En mi repaso apareció un libro con un título sugestivo y provocador: “¿Confío en mis padres?”. Esta pregunta abre un espacio de reflexión sobre la relación entre padres e hijos, sobre la confianza como base de la vida familiar y sobre cómo esas dinámicas influyen en nuestro desarrollo integral.

No puedo dejar de mencionar textos que abordan temas dolorosos pero inevitables, como “¿Cómo afronto el cáncer?”. Este libro me enseñó que la lectura también puede ser un refugio en medio del caos, una guía para encontrar paz y fortaleza en circunstancias difíciles. Del mismo modo, los textos sobre el cuidado de enfermos dependientes me han recordado la importancia del autocuidado de quienes acompañan a familiares con enfermedades crónicas. Leer sobre estos temas me ha permitido comprender mejor la resiliencia y la necesidad de equilibrio entre dar y cuidarse a uno mismo.
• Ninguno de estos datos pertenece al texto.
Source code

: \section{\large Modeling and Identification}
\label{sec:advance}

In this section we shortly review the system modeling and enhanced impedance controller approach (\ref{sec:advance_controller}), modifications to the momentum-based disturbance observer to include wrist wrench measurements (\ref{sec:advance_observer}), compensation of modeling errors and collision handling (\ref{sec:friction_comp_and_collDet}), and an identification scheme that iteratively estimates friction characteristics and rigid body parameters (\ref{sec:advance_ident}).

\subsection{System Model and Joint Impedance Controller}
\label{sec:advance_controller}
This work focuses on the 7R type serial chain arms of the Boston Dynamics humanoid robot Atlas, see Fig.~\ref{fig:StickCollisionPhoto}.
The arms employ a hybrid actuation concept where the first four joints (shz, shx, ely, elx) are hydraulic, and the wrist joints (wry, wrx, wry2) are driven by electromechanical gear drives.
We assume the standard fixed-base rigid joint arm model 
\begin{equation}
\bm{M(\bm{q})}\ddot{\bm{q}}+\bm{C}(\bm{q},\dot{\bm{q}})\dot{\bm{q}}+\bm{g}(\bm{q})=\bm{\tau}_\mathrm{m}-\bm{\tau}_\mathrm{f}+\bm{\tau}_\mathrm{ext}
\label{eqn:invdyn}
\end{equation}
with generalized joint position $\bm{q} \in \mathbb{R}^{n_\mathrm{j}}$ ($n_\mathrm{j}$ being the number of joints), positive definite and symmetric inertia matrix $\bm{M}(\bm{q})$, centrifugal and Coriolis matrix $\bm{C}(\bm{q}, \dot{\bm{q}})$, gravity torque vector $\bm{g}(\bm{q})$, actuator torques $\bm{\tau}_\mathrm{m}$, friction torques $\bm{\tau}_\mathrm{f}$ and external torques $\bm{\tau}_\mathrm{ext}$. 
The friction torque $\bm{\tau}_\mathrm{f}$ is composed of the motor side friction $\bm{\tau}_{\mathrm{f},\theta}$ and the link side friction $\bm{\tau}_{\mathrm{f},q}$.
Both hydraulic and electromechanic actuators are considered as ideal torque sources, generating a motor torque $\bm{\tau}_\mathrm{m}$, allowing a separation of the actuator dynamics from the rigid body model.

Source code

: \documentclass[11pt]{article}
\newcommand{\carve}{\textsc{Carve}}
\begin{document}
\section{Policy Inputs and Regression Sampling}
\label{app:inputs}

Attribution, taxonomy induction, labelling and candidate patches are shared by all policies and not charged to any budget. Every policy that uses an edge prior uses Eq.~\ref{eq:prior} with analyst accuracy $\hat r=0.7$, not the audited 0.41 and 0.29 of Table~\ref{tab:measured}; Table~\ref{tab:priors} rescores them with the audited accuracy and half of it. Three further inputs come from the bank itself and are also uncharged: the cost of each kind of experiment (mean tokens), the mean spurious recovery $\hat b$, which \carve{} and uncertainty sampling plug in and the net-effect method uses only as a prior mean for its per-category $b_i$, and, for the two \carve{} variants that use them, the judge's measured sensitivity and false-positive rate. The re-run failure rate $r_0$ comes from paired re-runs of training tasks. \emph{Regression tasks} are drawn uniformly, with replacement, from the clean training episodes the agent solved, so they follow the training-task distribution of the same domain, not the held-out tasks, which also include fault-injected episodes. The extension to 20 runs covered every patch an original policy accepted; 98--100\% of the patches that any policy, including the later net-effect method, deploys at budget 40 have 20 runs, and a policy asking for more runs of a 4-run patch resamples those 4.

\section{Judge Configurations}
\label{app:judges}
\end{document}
Finalmente, me detuve en un libro que, aunque su título no parece directamente relacionado con el crecimiento personal, me ha aportado una visión invaluable: “A propósito de Galileo”. A través de la vida y obra de este eminente científico, comprendí que la creatividad, el estudio, la investigación y el aporte social son pilares fundamentales para evolucionar como seres humanos. Galileo me enseñó que el conocimiento no es solo para uno mismo, sino para contribuir al bienestar colectivo.
Todos estos títulos, cada uno desde su perspectiva, me han mostrado que el verdadero crecimiento no ocurre cuando mejoramos solo un área de nuestra vida y abandonamos las demás. Ocurre cuando trabajamos en nosotros de manera completa: cuerpo, mente, espíritu y finanzas. Leer es una decisión incómoda a veces, porque exige disciplina, constancia y silencio cuando nadie aplaude. Pero también es una decisión transformadora, porque nos invita a soltar viejas versiones de nosotros mismos y abrazar la evolución.

Hoy, al revisar mi librero, entendí que la lectura no solo cambia lo que sabemos: cambia quiénes somos. Y ese es el verdadero poder transformador de leer en nuestro crecimiento personal.